* DATA RECORDS:
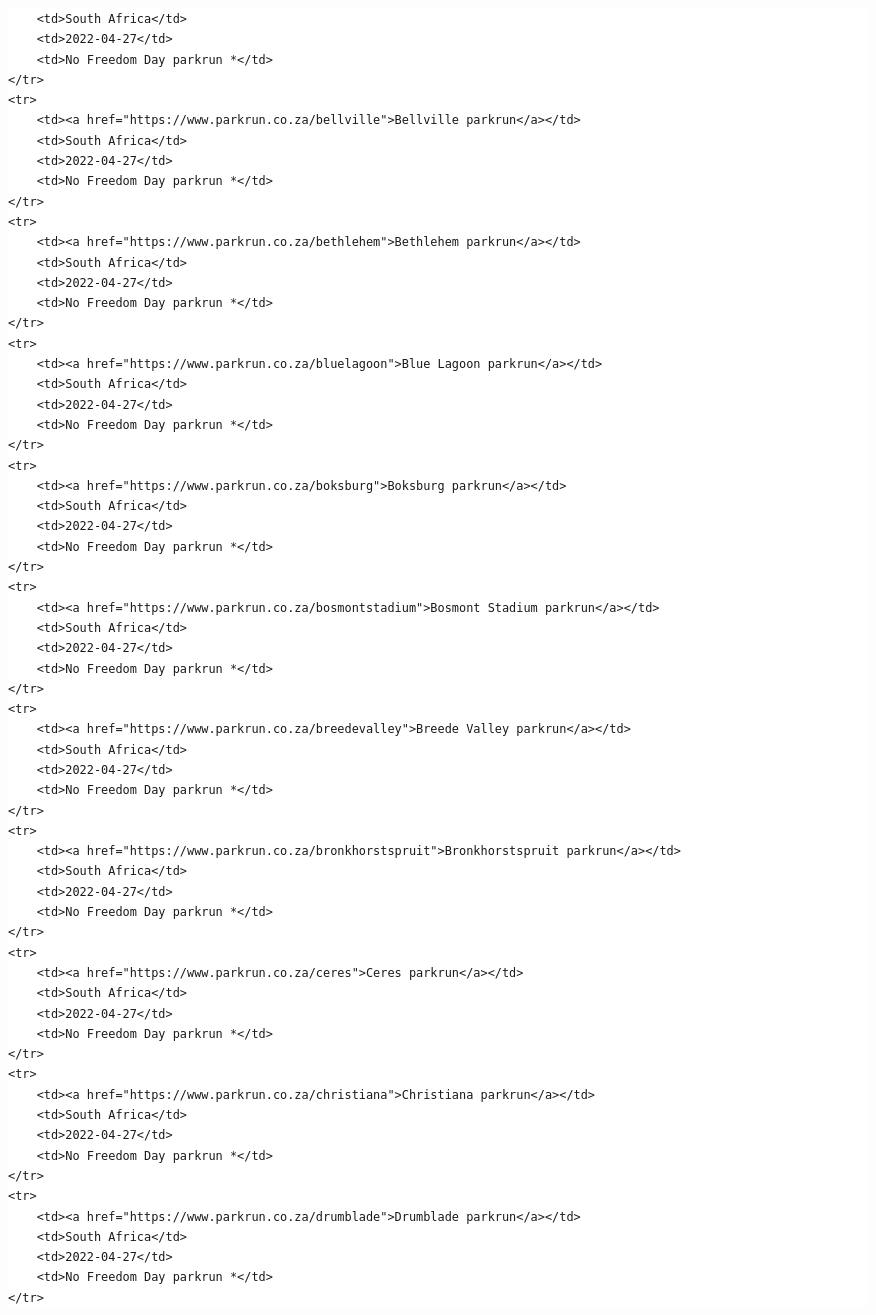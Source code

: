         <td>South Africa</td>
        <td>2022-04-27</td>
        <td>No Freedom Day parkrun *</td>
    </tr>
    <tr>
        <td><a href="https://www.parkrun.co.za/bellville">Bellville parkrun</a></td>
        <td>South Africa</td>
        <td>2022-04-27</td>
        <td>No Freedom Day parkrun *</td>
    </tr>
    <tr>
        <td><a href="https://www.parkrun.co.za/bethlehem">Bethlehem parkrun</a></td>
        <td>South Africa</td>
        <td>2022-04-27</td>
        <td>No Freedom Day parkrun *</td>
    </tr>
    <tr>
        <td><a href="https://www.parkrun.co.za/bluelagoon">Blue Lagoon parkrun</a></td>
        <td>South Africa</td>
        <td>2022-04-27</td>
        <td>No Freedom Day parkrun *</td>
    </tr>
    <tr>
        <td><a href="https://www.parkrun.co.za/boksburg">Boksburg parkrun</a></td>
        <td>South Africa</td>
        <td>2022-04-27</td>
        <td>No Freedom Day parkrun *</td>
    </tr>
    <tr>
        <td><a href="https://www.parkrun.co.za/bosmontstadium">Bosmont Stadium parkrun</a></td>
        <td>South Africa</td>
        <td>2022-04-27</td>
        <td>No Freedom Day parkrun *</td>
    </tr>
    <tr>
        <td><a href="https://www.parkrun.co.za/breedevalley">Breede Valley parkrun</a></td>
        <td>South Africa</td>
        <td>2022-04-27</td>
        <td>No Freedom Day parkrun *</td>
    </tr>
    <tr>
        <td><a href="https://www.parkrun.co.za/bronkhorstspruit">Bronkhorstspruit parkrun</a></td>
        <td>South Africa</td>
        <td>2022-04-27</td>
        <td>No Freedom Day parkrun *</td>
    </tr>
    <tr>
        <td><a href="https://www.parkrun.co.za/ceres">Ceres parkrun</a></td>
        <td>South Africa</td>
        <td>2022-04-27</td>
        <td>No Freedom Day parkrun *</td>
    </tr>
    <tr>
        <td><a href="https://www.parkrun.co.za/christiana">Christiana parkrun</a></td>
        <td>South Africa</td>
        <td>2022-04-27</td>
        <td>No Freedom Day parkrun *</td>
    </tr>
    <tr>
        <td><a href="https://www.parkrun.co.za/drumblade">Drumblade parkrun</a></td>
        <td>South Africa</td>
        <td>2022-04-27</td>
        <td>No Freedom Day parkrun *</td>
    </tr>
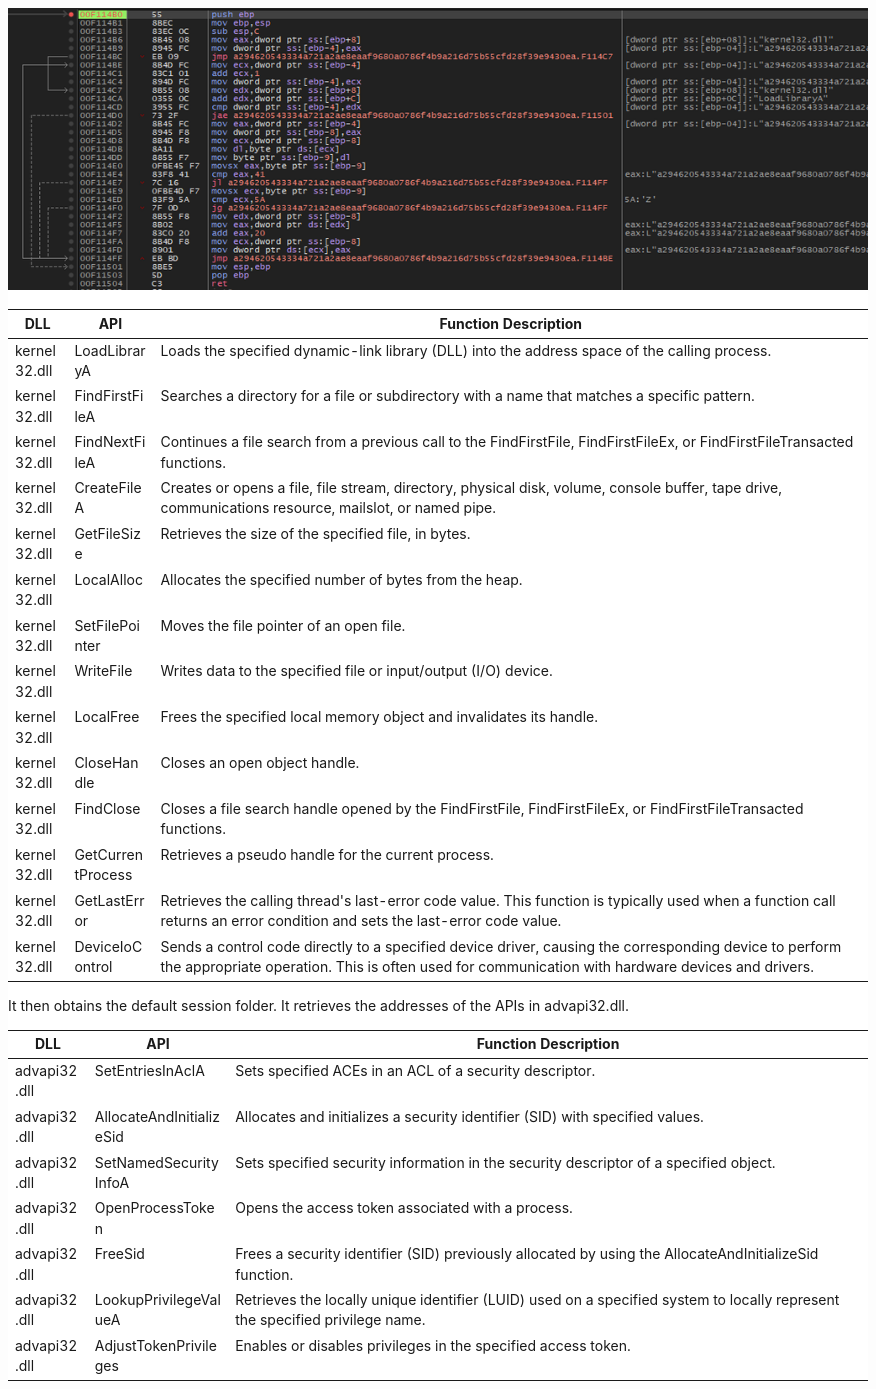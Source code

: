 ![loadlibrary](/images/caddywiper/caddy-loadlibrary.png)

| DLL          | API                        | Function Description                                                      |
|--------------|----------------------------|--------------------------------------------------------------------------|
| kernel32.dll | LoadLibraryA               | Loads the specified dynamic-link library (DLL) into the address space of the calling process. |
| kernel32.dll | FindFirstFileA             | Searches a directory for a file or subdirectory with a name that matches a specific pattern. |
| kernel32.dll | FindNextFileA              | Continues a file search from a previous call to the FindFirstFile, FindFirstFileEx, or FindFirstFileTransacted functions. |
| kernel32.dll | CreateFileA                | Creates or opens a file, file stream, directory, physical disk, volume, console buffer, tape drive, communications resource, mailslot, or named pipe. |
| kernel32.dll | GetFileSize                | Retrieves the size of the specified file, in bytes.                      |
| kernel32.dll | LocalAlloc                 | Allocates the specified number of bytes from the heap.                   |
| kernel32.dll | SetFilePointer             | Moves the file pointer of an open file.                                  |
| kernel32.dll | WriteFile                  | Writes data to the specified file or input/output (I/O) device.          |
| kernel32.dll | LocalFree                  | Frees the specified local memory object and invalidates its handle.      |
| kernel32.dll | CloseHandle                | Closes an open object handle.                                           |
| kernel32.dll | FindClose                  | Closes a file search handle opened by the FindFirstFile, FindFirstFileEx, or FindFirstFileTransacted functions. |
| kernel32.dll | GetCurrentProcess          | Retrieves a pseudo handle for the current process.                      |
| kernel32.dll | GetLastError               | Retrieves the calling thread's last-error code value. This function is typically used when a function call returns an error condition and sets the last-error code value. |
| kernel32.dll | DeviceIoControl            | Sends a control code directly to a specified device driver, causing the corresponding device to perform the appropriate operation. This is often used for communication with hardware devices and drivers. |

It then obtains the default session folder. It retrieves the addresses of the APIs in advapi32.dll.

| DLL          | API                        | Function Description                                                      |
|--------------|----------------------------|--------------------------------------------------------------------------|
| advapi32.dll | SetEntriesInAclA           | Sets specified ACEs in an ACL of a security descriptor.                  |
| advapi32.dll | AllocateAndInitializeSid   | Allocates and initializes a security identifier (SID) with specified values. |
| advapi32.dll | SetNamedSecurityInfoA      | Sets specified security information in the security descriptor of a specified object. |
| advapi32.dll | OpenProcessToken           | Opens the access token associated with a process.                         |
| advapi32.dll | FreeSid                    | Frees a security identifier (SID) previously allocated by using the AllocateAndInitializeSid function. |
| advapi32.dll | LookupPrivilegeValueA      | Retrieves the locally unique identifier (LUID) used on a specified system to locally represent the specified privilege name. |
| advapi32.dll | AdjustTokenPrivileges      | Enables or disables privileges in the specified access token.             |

* ACTIVITY: Word for word, repeat each record above; leave out every picture.

* OUTPUT FOR THIS TASK:
Source code

:         <td>South Africa</td>
        <td>2022-04-27</td>
        <td>No Freedom Day parkrun *</td>
    </tr>
    <tr>
        <td><a href="https://www.parkrun.co.za/bellville">Bellville parkrun</a></td>
        <td>South Africa</td>
        <td>2022-04-27</td>
        <td>No Freedom Day parkrun *</td>
    </tr>
    <tr>
        <td><a href="https://www.parkrun.co.za/bethlehem">Bethlehem parkrun</a></td>
        <td>South Africa</td>
        <td>2022-04-27</td>
        <td>No Freedom Day parkrun *</td>
    </tr>
    <tr>
        <td><a href="https://www.parkrun.co.za/bluelagoon">Blue Lagoon parkrun</a></td>
        <td>South Africa</td>
        <td>2022-04-27</td>
        <td>No Freedom Day parkrun *</td>
    </tr>
    <tr>
        <td><a href="https://www.parkrun.co.za/boksburg">Boksburg parkrun</a></td>
        <td>South Africa</td>
        <td>2022-04-27</td>
        <td>No Freedom Day parkrun *</td>
    </tr>
    <tr>
        <td><a href="https://www.parkrun.co.za/bosmontstadium">Bosmont Stadium parkrun</a></td>
        <td>South Africa</td>
        <td>2022-04-27</td>
        <td>No Freedom Day parkrun *</td>
    </tr>
    <tr>
        <td><a href="https://www.parkrun.co.za/breedevalley">Breede Valley parkrun</a></td>
        <td>South Africa</td>
        <td>2022-04-27</td>
        <td>No Freedom Day parkrun *</td>
    </tr>
    <tr>
        <td><a href="https://www.parkrun.co.za/bronkhorstspruit">Bronkhorstspruit parkrun</a></td>
        <td>South Africa</td>
        <td>2022-04-27</td>
        <td>No Freedom Day parkrun *</td>
    </tr>
    <tr>
        <td><a href="https://www.parkrun.co.za/ceres">Ceres parkrun</a></td>
        <td>South Africa</td>
        <td>2022-04-27</td>
        <td>No Freedom Day parkrun *</td>
    </tr>
    <tr>
        <td><a href="https://www.parkrun.co.za/christiana">Christiana parkrun</a></td>
        <td>South Africa</td>
        <td>2022-04-27</td>
        <td>No Freedom Day parkrun *</td>
    </tr>
    <tr>
        <td><a href="https://www.parkrun.co.za/drumblade">Drumblade parkrun</a></td>
        <td>South Africa</td>
        <td>2022-04-27</td>
        <td>No Freedom Day parkrun *</td>
    </tr>
Source code

: ![loadlibrary](/images/caddywiper/caddy-loadlibrary.png)

| DLL          | API                        | Function Description                                                      |
|--------------|----------------------------|--------------------------------------------------------------------------|
| kernel32.dll | LoadLibraryA               | Loads the specified dynamic-link library (DLL) into the address space of the calling process. |
| kernel32.dll | FindFirstFileA             | Searches a directory for a file or subdirectory with a name that matches a specific pattern. |
| kernel32.dll | FindNextFileA              | Continues a file search from a previous call to the FindFirstFile, FindFirstFileEx, or FindFirstFileTransacted functions. |
| kernel32.dll | CreateFileA                | Creates or opens a file, file stream, directory, physical disk, volume, console buffer, tape drive, communications resource, mailslot, or named pipe. |
| kernel32.dll | GetFileSize                | Retrieves the size of the specified file, in bytes.                      |
| kernel32.dll | LocalAlloc                 | Allocates the specified number of bytes from the heap.                   |
| kernel32.dll | SetFilePointer             | Moves the file pointer of an open file.                                  |
| kernel32.dll | WriteFile                  | Writes data to the specified file or input/output (I/O) device.          |
| kernel32.dll | LocalFree                  | Frees the specified local memory object and invalidates its handle.      |
| kernel32.dll | CloseHandle                | Closes an open object handle.                                           |
| kernel32.dll | FindClose                  | Closes a file search handle opened by the FindFirstFile, FindFirstFileEx, or FindFirstFileTransacted functions. |
| kernel32.dll | GetCurrentProcess          | Retrieves a pseudo handle for the current process.                      |
| kernel32.dll | GetLastError               | Retrieves the calling thread's last-error code value. This function is typically used when a function call returns an error condition and sets the last-error code value. |
| kernel32.dll | DeviceIoControl            | Sends a control code directly to a specified device driver, causing the corresponding device to perform the appropriate operation. This is often used for communication with hardware devices and drivers. |

It then obtains the default session folder. It retrieves the addresses of the APIs in advapi32.dll.

| DLL          | API                        | Function Description                                                      |
|--------------|----------------------------|--------------------------------------------------------------------------|
| advapi32.dll | SetEntriesInAclA           | Sets specified ACEs in an ACL of a security descriptor.                  |
| advapi32.dll | AllocateAndInitializeSid   | Allocates and initializes a security identifier (SID) with specified values. |
| advapi32.dll | SetNamedSecurityInfoA      | Sets specified security information in the security descriptor of a specified object. |
| advapi32.dll | OpenProcessToken           | Opens the access token associated with a process.                         |
| advapi32.dll | FreeSid                    | Frees a security identifier (SID) previously allocated by using the AllocateAndInitializeSid function. |
| advapi32.dll | LookupPrivilegeValueA      | Retrieves the locally unique identifier (LUID) used on a specified system to locally represent the specified privilege name. |
| advapi32.dll | AdjustTokenPrivileges      | Enables or disables privileges in the specified access token.             |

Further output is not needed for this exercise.